ClustalOmegaCommandline (multiple sequence alignment) no output file
0
0
Entering edit mode
3.8 years ago

Hi,

First of all, I am a bioinformatics newbie, so sorry for any obvious mistakes or syntax use. My aim is to get programmatic access to UniProt ID database to download multiple sequences and storing those in a fasta fila. With this file I would like to do multiple sequence alignment.
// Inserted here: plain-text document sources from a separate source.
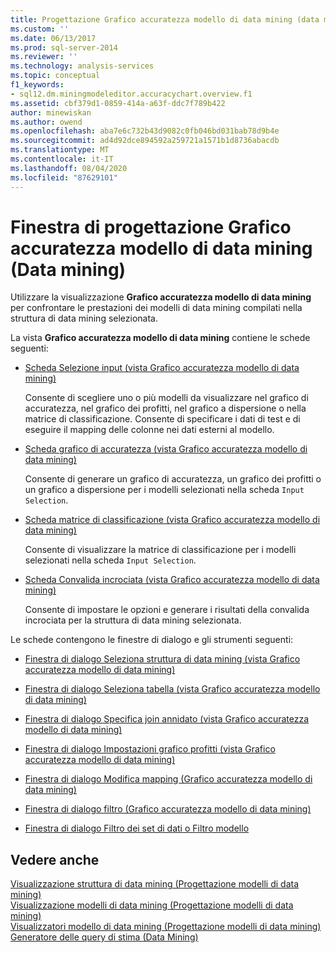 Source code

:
 ```yaml
---
title: Progettazione Grafico accuratezza modello di data mining (data mining) | Microsoft Docs
ms.custom: ''
ms.date: 06/13/2017
ms.prod: sql-server-2014
ms.reviewer: ''
ms.technology: analysis-services
ms.topic: conceptual
f1_keywords:
- sql12.dm.miningmodeleditor.accuracychart.overview.f1
ms.assetid: cbf379d1-0859-414a-a63f-ddc7f789b422
author: minewiskan
ms.author: owend
ms.openlocfilehash: aba7e6c732b43d9082c0fb046bd031bab78d9b4e
ms.sourcegitcommit: ad4d92dce894592a259721a1571b1d8736abacdb
ms.translationtype: MT
ms.contentlocale: it-IT
ms.lasthandoff: 08/04/2020
ms.locfileid: "87629101"
---
```

# <a name="mining-accuracy-chart-designer-data-mining"></a>Finestra di progettazione Grafico accuratezza modello di data mining (Data mining)
  Utilizzare la visualizzazione **Grafico accuratezza modello di data mining** per confrontare le prestazioni dei modelli di data mining compilati nella struttura di data mining selezionata.  
  
 La vista **Grafico accuratezza modello di data mining** contiene le schede seguenti:  
  
-   [Scheda Selezione input &#40;vista Grafico accuratezza modello di data mining&#41;](input-selection-tab-mining-accuracy-chart-view.md)  
  
     Consente di scegliere uno o più modelli da visualizzare nel grafico di accuratezza, nel grafico dei profitti, nel grafico a dispersione o nella matrice di classificazione. Consente di specificare i dati di test e di eseguire il mapping delle colonne nei dati esterni al modello.  
  
-   [Scheda grafico di accuratezza &#40;vista Grafico accuratezza modello di data mining&#41;](lift-chart-tab-mining-accuracy-chart-view.md)  
  
     Consente di generare un grafico di accuratezza, un grafico dei profitti o un grafico a dispersione per i modelli selezionati nella scheda `Input Selection`.  
  
-   [Scheda matrice di classificazione &#40;vista Grafico accuratezza modello di data mining&#41;](classification-matrix-tab-mining-accuracy-chart-view.md)  
  
     Consente di visualizzare la matrice di classificazione per i modelli selezionati nella scheda `Input Selection`.  
  
-   [Scheda Convalida incrociata &#40;vista Grafico accuratezza modello di data mining&#41;](cross-validation-tab-mining-accuracy-chart-view.md)  
  
     Consente di impostare le opzioni e generare i risultati della convalida incrociata per la struttura di data mining selezionata.  
  
 Le schede contengono le finestre di dialogo e gli strumenti seguenti:  
  
-   [Finestra di dialogo Seleziona struttura di data mining &#40;vista Grafico accuratezza modello di data mining&#41;](select-mining-structure-dialog-box-mining-accuracy-chart-view.md)  
  
-   [Finestra di dialogo Seleziona tabella &#40;vista Grafico accuratezza modello di data mining&#41;](select-table-dialog-box-mining-accuracy-chart-view.md)  
  
-   [Finestra di dialogo Specifica join annidato &#40;vista Grafico accuratezza modello di data mining&#41;](specify-nested-join-dialog-box-mining-accuracy-chart-view.md)  
  
-   [Finestra di dialogo Impostazioni grafico profitti &#40;vista Grafico accuratezza modello di data mining&#41;](profit-chart-settings-dialog-box-mining-accuracy-chart-view.md)  
  
-   [Finestra di dialogo Modifica mapping &#40;Grafico accuratezza modello di data mining&#41;](modify-mapping-dialog-box-mining-accuracy-chart.md)  
  
-   [Finestra di dialogo filtro &#40;Grafico accuratezza modello di data mining&#41;](filter-dialog-box-mining-accuracy-chart.md)  
  
-   [Finestra di dialogo Filtro dei set di dati o Filtro modello](data-set-filter-or-model-filter-dialog-box.md)  
  
## <a name="see-also"></a>Vedere anche  
 [Visualizzazione struttura di data mining &#40;Progettazione modelli di data mining&#41;](mining-structure-view-data-mining-model-designer.md)   
 [Visualizzazione modelli di data mining &#40;Progettazione modelli di data mining&#41;](mining-models-view-data-mining-model-designer.md)   
 [Visualizzatori modello di data mining &#40;Progettazione modelli di data mining&#41;](mining-model-viewers-data-mining-model-designer.md)   
 [Generatore delle query di stima &#40;Data Mining&#41;](prediction-query-builder-data-mining.md)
So far I am able to retrieve a fasta file with multiple sequences in the file. However, whenever I want to align them I don't get an error, but when I use the output file to read it for example it cannot be found. (I can also not find the file on my computer). I think the alignment is not done properly (or at least maybe I use the wrong format in the input file), but I don't know how to solve it.

This is my code.

    import urllib.parse
    import urllib.request

    url = 'https://www.uniprot.org/uploadlists/'

    UniprotID = 'Q9Y6I4 Q9Y5T5 Q9Y2K6'

    #Transfer Uniprot ID to ACC to get sequence information
    params = {
    'from': 'ACC+ID',
    'to': 'ACC',
    'format': 'fasta',
    'query': UniprotID
    }

    data = urllib.parse.urlencode(params)
    data = data.encode('utf-8')
    req = urllib.request.Request(url, data)
    with urllib.request.urlopen(req) as f:
       response = f.read()
    response = response.decode('utf-8')
    print(response)

#to store data in fasta file
    with open("in_filename.fasta", "w") as f:
        for x in response:
            f.write(str(x))


#multiple sequence alignment
from Bio.Align.Applications import ClustalOmegaCommandline 
    in_file = "in_filename.fasta"
    out_file = "out_filename.phylip"
    clustalomega_cline = ClustalOmegaCommandline(infile = in_file, outfile = out_file, outfmt = 'phylip', verbose = True, auto = False)
    print(clustalomega_cline)

    from Bio import AlignIO
    alignment = AlignIO.read("out_filename.phylip", "clustalo")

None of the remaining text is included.